_The problem_
Your answer must restate the listing below word for word and contain no images.

┌─ Data in this exercise

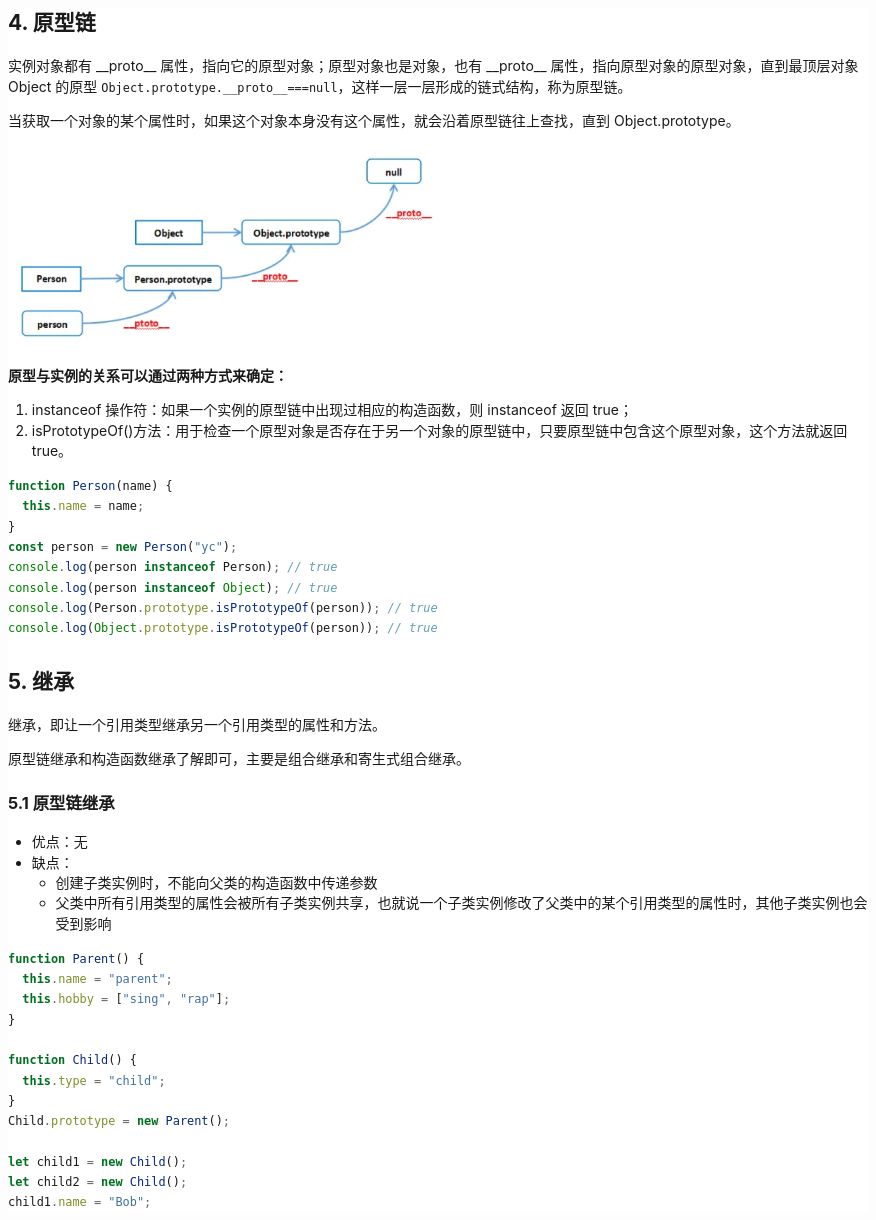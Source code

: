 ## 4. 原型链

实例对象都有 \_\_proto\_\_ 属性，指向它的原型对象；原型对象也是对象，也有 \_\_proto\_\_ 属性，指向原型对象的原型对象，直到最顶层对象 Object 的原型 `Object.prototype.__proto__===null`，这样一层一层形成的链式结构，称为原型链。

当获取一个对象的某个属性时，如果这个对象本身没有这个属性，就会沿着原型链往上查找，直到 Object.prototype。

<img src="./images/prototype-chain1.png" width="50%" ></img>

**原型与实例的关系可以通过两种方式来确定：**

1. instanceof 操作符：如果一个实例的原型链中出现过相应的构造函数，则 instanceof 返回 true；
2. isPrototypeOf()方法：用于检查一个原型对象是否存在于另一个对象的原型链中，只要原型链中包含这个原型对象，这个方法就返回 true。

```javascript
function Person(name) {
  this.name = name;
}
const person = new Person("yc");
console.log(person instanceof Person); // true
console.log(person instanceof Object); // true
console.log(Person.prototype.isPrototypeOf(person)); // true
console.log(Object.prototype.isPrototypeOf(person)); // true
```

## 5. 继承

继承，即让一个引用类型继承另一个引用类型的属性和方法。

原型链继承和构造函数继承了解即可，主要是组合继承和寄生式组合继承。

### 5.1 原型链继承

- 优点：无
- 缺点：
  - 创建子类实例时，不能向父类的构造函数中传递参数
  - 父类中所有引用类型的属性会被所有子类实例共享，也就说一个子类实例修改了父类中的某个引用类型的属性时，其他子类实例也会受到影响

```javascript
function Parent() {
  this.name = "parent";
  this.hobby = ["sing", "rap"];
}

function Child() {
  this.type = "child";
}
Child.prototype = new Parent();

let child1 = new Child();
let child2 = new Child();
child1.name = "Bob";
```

└─

_Task answer_
Source code

: ## 4. 原型链

实例对象都有 \_\_proto\_\_ 属性，指向它的原型对象；原型对象也是对象，也有 \_\_proto\_\_ 属性，指向原型对象的原型对象，直到最顶层对象 Object 的原型 `Object.prototype.__proto__===null`，这样一层一层形成的链式结构，称为原型链。

当获取一个对象的某个属性时，如果这个对象本身没有这个属性，就会沿着原型链往上查找，直到 Object.prototype。

<img src="./images/prototype-chain1.png" width="50%" ></img>

**原型与实例的关系可以通过两种方式来确定：**

1. instanceof 操作符：如果一个实例的原型链中出现过相应的构造函数，则 instanceof 返回 true；
2. isPrototypeOf()方法：用于检查一个原型对象是否存在于另一个对象的原型链中，只要原型链中包含这个原型对象，这个方法就返回 true。

```javascript
function Person(name) {
  this.name = name;
}
const person = new Person("yc");
console.log(person instanceof Person); // true
console.log(person instanceof Object); // true
console.log(Person.prototype.isPrototypeOf(person)); // true
console.log(Object.prototype.isPrototypeOf(person)); // true
```

## 5. 继承

继承，即让一个引用类型继承另一个引用类型的属性和方法。

原型链继承和构造函数继承了解即可，主要是组合继承和寄生式组合继承。

### 5.1 原型链继承

- 优点：无
- 缺点：
  - 创建子类实例时，不能向父类的构造函数中传递参数
  - 父类中所有引用类型的属性会被所有子类实例共享，也就说一个子类实例修改了父类中的某个引用类型的属性时，其他子类实例也会受到影响

```javascript
function Parent() {
  this.name = "parent";
  this.hobby = ["sing", "rap"];
}

function Child() {
  this.type = "child";
}
Child.prototype = new Parent();

let child1 = new Child();
let child2 = new Child();
child1.name = "Bob";
```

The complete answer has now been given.